The Arminian/Calvinist debate has always been a heated one.  Christians on both sides are equally guilty of accusations that do little to promote unity in the Spirit of Christ.  I have seldom seen a “civil” debate between the two differing sides and in this is our challenge.

As I’ve matured in my Christian walk I recognize that although within the Body of Christ doctrinal differences on the non-essentials are inevitable, they must not keep us from maintaining the unity of the faith.  Sometimes we even tragically sacrifice charity to defend our positions on these non-essentials when just coming back to the communion table with the understanding of “Christ crucified” and a brotherly hug is all that God requires.

It is worth reiterating that the A/C debate is a scholarly debate over a non-essential doctrinal issue.  For those who want to make it an essential of the faith, I believe you would be in error.  The requirements of salvation are so simple that a child should be able to understand them and newborn Christians, unless exposed to the Doctrine of Grace early on, will continue in evangelical/Arminian belief because that’s all they are taught.  It took me 11 years after I was saved to really understand that there was another view.  A well known reform author sent me in the direction of Calvin and a year long study awakened me anew, but during that time I never doubted I was saved.  In the learning process, sorting out what God was showing me through Scripture, but saved none-the-less. 
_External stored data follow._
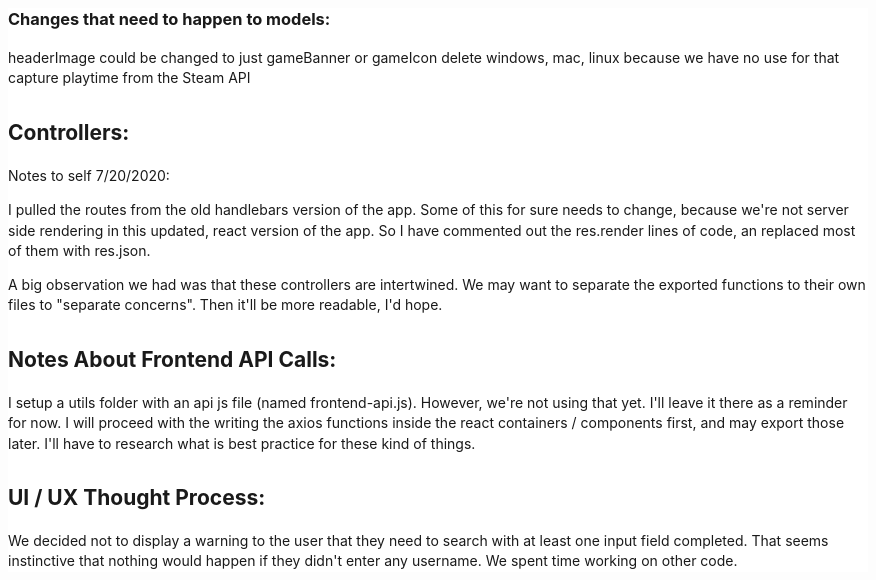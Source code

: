 ### Changes that need to happen to models:

headerImage could be changed to just gameBanner or gameIcon
delete windows, mac, linux because we have no use for that
capture playtime from the Steam API


## Controllers:

Notes to self 7/20/2020:

I pulled the routes from the old handlebars version of the app. Some of this for sure needs to change, because we're not server side rendering in this updated, react version of the app. So I have commented out the res.render lines of code, an replaced most of them with res.json.

A big observation we had was that these controllers are intertwined. We may want to separate the exported functions to their own files to "separate concerns". Then it'll be more readable, I'd hope.

## Notes About Frontend API Calls:

I setup a utils folder with an api js file (named frontend-api.js). However, we're not using that yet. I'll leave it there as a reminder for now. I will proceed with the writing the axios functions inside the react containers / components first, and may export those later. I'll have to research what is best practice for these kind of things.

## UI / UX Thought Process:

We decided not to display a warning to the user that they need to search with at least one input field completed. That seems instinctive that nothing would happen if they didn't enter any username. We spent time working on other code.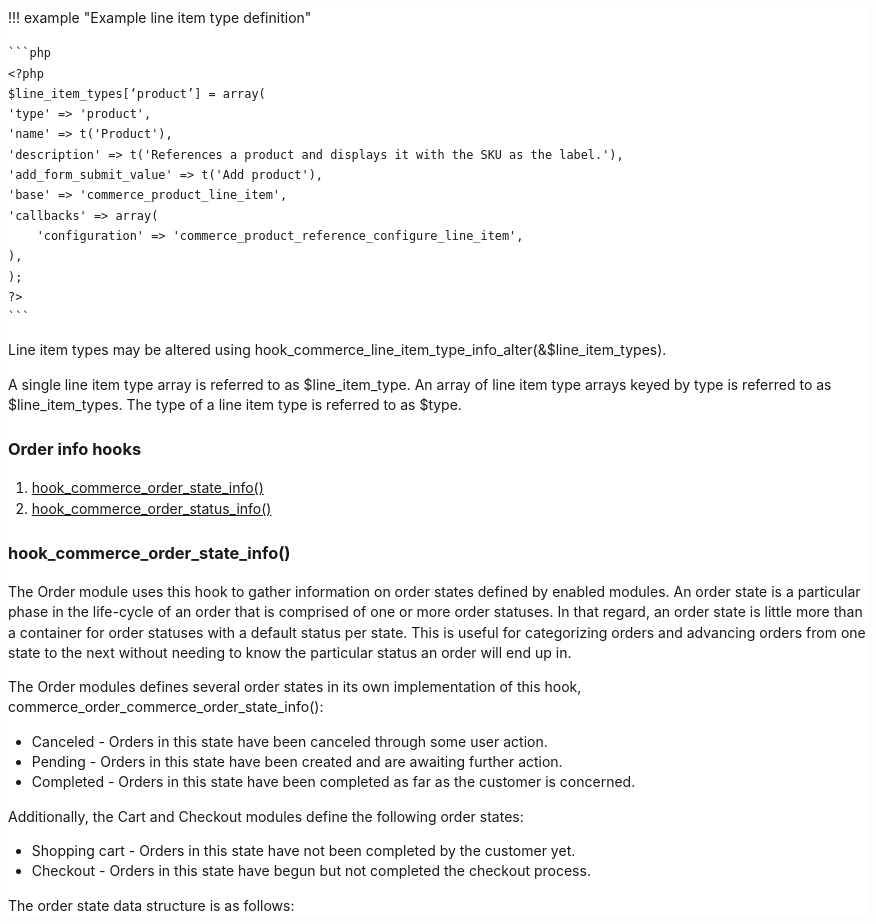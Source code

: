 !!! example "Example line item type definition"

    ```php
    <?php
    $line_item_types[‘product’] = array(
    'type' => 'product',
    'name' => t('Product'),
    'description' => t('References a product and displays it with the SKU as the label.'),
    'add_form_submit_value' => t('Add product'),
    'base' => 'commerce_product_line_item',
    'callbacks' => array(
        'configuration' => 'commerce_product_reference_configure_line_item',
    ),
    );
    ?>
    ```

Line item types may be altered using hook_commerce_line_item_type_info_alter(&$line_item_types).

A single line item type array is referred to as $line_item_type.
An array of line item type arrays keyed by type is referred to as $line_item_types.
The type of a line item type is referred to as $type.

### Order info hooks

<ol>
<li><a href="#order-state">hook_commerce_order_state_info()</a></li>
<li><a href="#order-status">hook_commerce_order_status_info()</a></li>
</ol>

<a id="order-state"> </a>
<h3>hook_commerce_order_state_info()</h3>

The Order module uses this hook to gather information on order states defined by enabled modules.  An order state is a particular phase in the life-cycle of an order that is comprised of one or more order statuses.  In that regard, an order state is little more than a container for order statuses with a default status per state.  This is useful for categorizing orders and advancing orders from one state to the next without needing to know the particular status an order will end up in.

The Order modules defines several order states in its own implementation of this hook, commerce_order_commerce_order_state_info():

<ul>
<li>Canceled - Orders in this state have been canceled through some user action.</li>
<li>Pending - Orders in this state have been created and are awaiting further action.</li>
<li>Completed - Orders in this state have been completed as far as the customer is concerned.</li>
</ul>

Additionally, the Cart and Checkout modules define the following order states:

<ul>
<li>Shopping cart - Orders in this state have not been completed by the customer yet.</li>
<li>Checkout - Orders in this state have begun but not completed the checkout process.</li>
</ul>

The order state data structure is as follows:
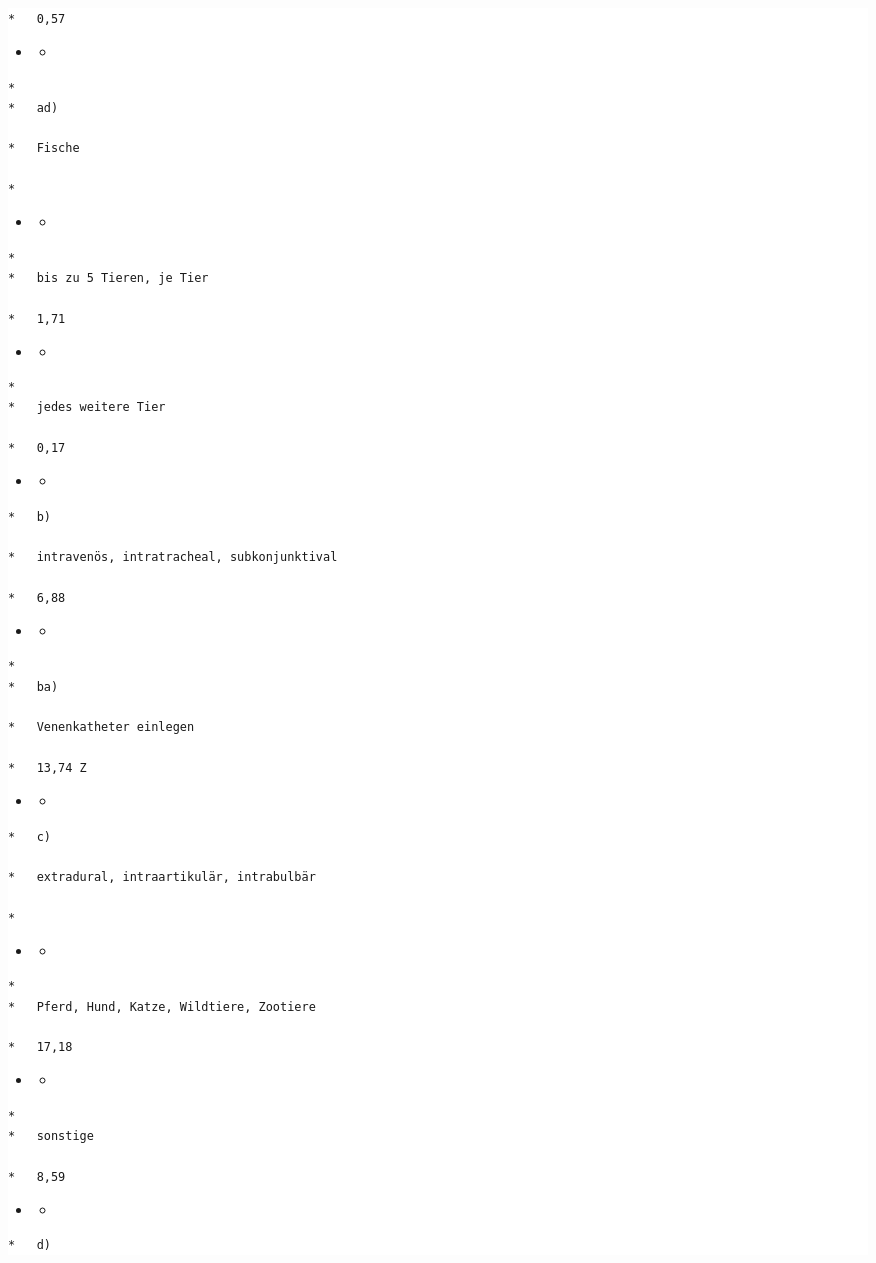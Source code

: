     *   0,57


*    *
    *
    *   ad)

    *   Fische

    *

*    *
    *
    *   bis zu 5 Tieren, je Tier

    *   1,71


*    *
    *
    *   jedes weitere Tier

    *   0,17


*    *
    *   b)

    *   intravenös, intratracheal, subkonjunktival

    *   6,88


*    *
    *
    *   ba)

    *   Venenkatheter einlegen

    *   13,74 Z


*    *
    *   c)

    *   extradural, intraartikulär, intrabulbär

    *

*    *
    *
    *   Pferd, Hund, Katze, Wildtiere, Zootiere

    *   17,18


*    *
    *
    *   sonstige

    *   8,59


*    *
    *   d)
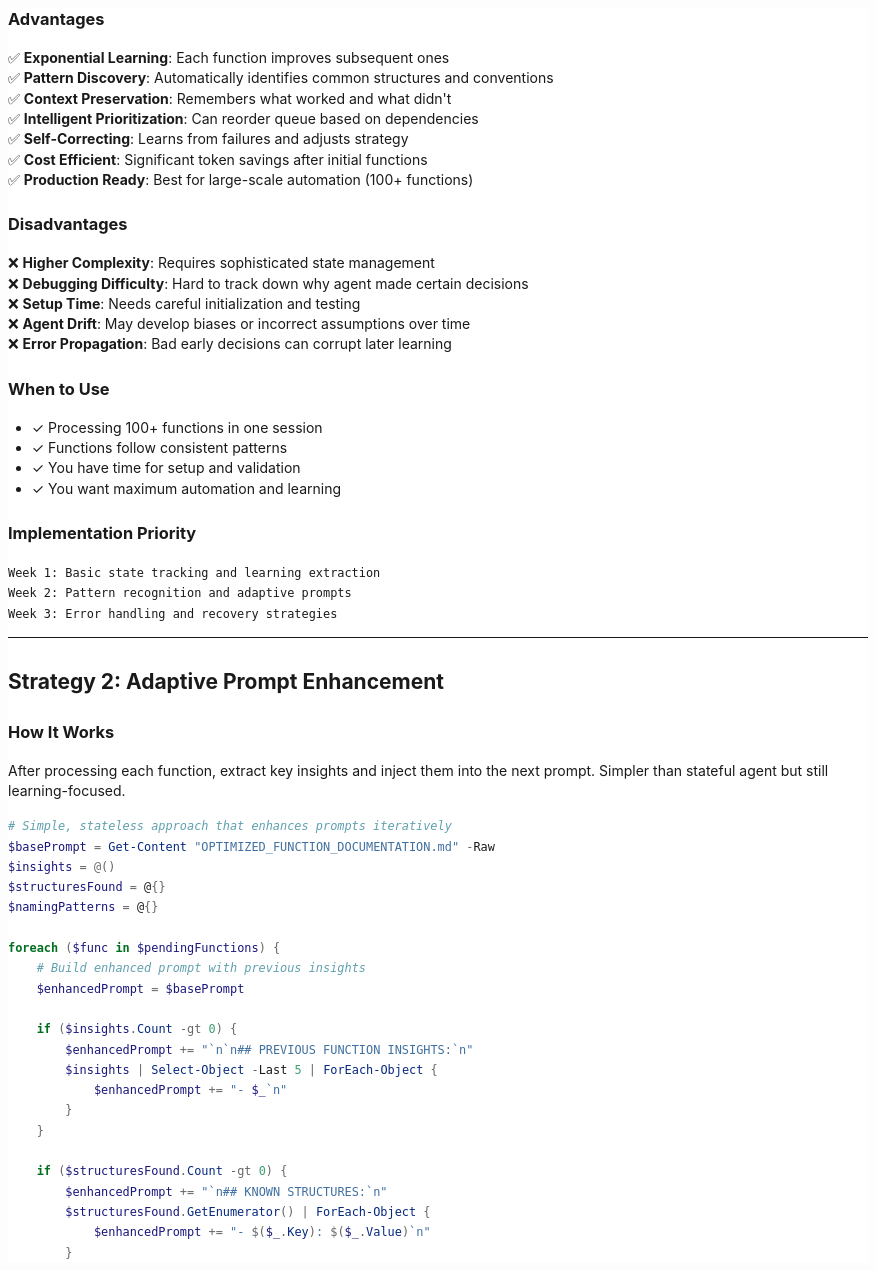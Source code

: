 ### Advantages

✅ **Exponential Learning**: Each function improves subsequent ones  
✅ **Pattern Discovery**: Automatically identifies common structures and conventions  
✅ **Context Preservation**: Remembers what worked and what didn't  
✅ **Intelligent Prioritization**: Can reorder queue based on dependencies  
✅ **Self-Correcting**: Learns from failures and adjusts strategy  
✅ **Cost Efficient**: Significant token savings after initial functions  
✅ **Production Ready**: Best for large-scale automation (100+ functions)

### Disadvantages

❌ **Higher Complexity**: Requires sophisticated state management  
❌ **Debugging Difficulty**: Hard to track down why agent made certain decisions  
❌ **Setup Time**: Needs careful initialization and testing  
❌ **Agent Drift**: May develop biases or incorrect assumptions over time  
❌ **Error Propagation**: Bad early decisions can corrupt later learning  

### When to Use

- ✓ Processing 100+ functions in one session
- ✓ Functions follow consistent patterns
- ✓ You have time for setup and validation
- ✓ You want maximum automation and learning

### Implementation Priority

```
Week 1: Basic state tracking and learning extraction
Week 2: Pattern recognition and adaptive prompts
Week 3: Error handling and recovery strategies
```

---

## Strategy 2: Adaptive Prompt Enhancement

### How It Works

After processing each function, extract key insights and inject them into the next prompt. Simpler than stateful agent but still learning-focused.

```powershell
# Simple, stateless approach that enhances prompts iteratively
$basePrompt = Get-Content "OPTIMIZED_FUNCTION_DOCUMENTATION.md" -Raw
$insights = @()
$structuresFound = @{}
$namingPatterns = @{}

foreach ($func in $pendingFunctions) {
    # Build enhanced prompt with previous insights
    $enhancedPrompt = $basePrompt
    
    if ($insights.Count -gt 0) {
        $enhancedPrompt += "`n`n## PREVIOUS FUNCTION INSIGHTS:`n"
        $insights | Select-Object -Last 5 | ForEach-Object {
            $enhancedPrompt += "- $_`n"
        }
    }
    
    if ($structuresFound.Count -gt 0) {
        $enhancedPrompt += "`n## KNOWN STRUCTURES:`n"
        $structuresFound.GetEnumerator() | ForEach-Object {
            $enhancedPrompt += "- $($_.Key): $($_.Value)`n"
        }
```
Both Arminians and Calvinists believe God has saved them, but it’s a matter of how, when and whether we must “do something” (or whether it is God who does it all).  I, of course, believe it is God alone.  Scripture teaches us that man’s will is not involved in this process. 

“For He says to Moses, “I WILL HAVE MERCY ON WHOM I HAVE MERCY, AND I WILL HAVE COMPASSION ON WHOM I HAVE COMPASSION.” So then it does not depend on the man who wills or the man who runs, but on God who has mercy.”   (Romans 9:15-16 NASB)

But this article isn’t about whether Arminian theology is wrong and Calvinism is right.  Among both groups there are varying degrees of doctrinal acceptance.  No, this article is about how we are to treat one another in spite of our biblical stand.  I’m sure that Charles Wesley and George Whitefield are laughing at us down here and possibly laughing at themselves as God has clarified what they have seen only through a mirror darkly. 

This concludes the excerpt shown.